Baca Juga: Komplotan Curanmor Yang Suka Mencuri di Masjid Tertangkap

 

Mantan Kanit Reskrim Polsek Bukit Raya ini menjelaskan, aksi ketiganya tak berlangsung lama. Minggu, 15 Mei 2016, ketiganya dibekuk Buser Polresta Pekanbaru di Jalan HR Subarrantas Gang Buntu, Pekanbaru. 

 

Ketiga pelaku begal ini antara lain, Andika saputra, seorang residivis curas) masih berusia 19 tahun, warga Jalan Kubang Raya, Panam Pekanbaru. Pelaku berikutnya, Ahwa Andika, juga seorang residivis curas, berumur 21 tahun, tidak bekerja dan beralamat Jalan Garuda Sakti Gg. Buluh Cina, Tampan, Pelanbaru.

 

"Pelaku ketiga, Roni Saputra, 25 tahun, pekerjaan sopir, warga Jalan HR Subrantas, Panam Gg Buntu Pekanbaru.

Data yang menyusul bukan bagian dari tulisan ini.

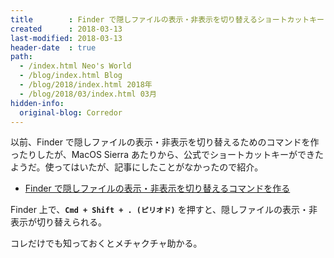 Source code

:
 ```yaml
---
title        : Finder で隠しファイルの表示・非表示を切り替えるショートカットキー
created      : 2018-03-13
last-modified: 2018-03-13
header-date  : true
path:
  - /index.html Neo's World
  - /blog/index.html Blog
  - /blog/2018/index.html 2018年
  - /blog/2018/03/index.html 03月
hidden-info:
  original-blog: Corredor
---
```


以前、Finder で隠しファイルの表示・非表示を切り替えるためのコマンドを作ったりしたが、MacOS Sierra あたりから、公式でショートカットキーができたようだ。使ってはいたが、記事にしたことがなかったので紹介。

- [Finder で隠しファイルの表示・非表示を切り替えるコマンドを作る](/blog/2016/07/31-01.html)

Finder 上で、__`Cmd + Shift + . (ピリオド)`__ を押すと、隠しファイルの表示・非表示が切り替えられる。

コレだけでも知っておくとメチャクチャ助かる。
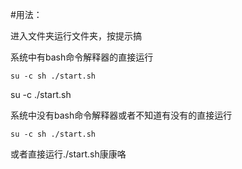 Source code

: #用法：

进入文件夹运行文件夹，按提示搞

系统中有bash命令解释器的直接运行

```
su -c sh ./start.sh

```
su -c ./start.sh

系统中没有bash命令解释器或者不知道有没有的直接运行

```
su -c sh ./start.sh

```

或者直接运行./start.sh康康咯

Jadi ketiganya ditangkap di rumah Roni ini," kata Arry. 

 

Dari tangan pelaku, tutur Arry, disita STNK sepeda motor Beat biru putih milik korban, Yamaha Mio Soul hitam putih yang dicuri di Jalan Kaharuddin Nasution, dekat UIR dan Yamaha Mio Sporty. Tak hanya itu, jelas mantan Kanit Reskrim Polsek Lima Puluh tersebut, juga diamankan beberapa kap mesin sepeda motor, tiga unit kunci leter T. 

 

Pencuri Motor

 

"Ketiganya beraksi di Jalan Bangau Sakti Panam, Kaharuddin Nasution dekat UIR, sekitar Maret 2016 dengan bukti Yamaha Mio Soul Hitam Putih, Jalan Pasir Putih, Bukit Raya, sekitar April 2016, dengan barang bukti Yamaha Mio Sporty warna hitam dan terakhir SPBU sebelah PO Lorena, Arengka Pekanbaru, sekitar Maret 2016, dengan bukti Yamaha Mio warna Kuning," kata Arry. 

 

Klik Juga: Lima Perampok Toko Emas Kampar di Ringkus

 

Saat ditanyakan, seperti pola kerja ketiga pencuri motor tersebut, laki-laki berusia 35 tahun ini menjelaskan, pelaku berkeliling sambil melihat kiri kanan, mana yang akan dijadikan target sasaran berikutnya. 

 

Biasanya, kata Arry, motor yang menjadi target sedang parkir depan ruko dengan kunci tergantung di stang motor siang hari. "Untuk saat ini Tersangka masih dalam pemeriksaan dan pengembangan lebih lanjut. Terhadap tersangka dikenakan Pasal 363 KUHP tentang Curat dengan ancaman maksimal 7 tahun penjara," pungkasnya.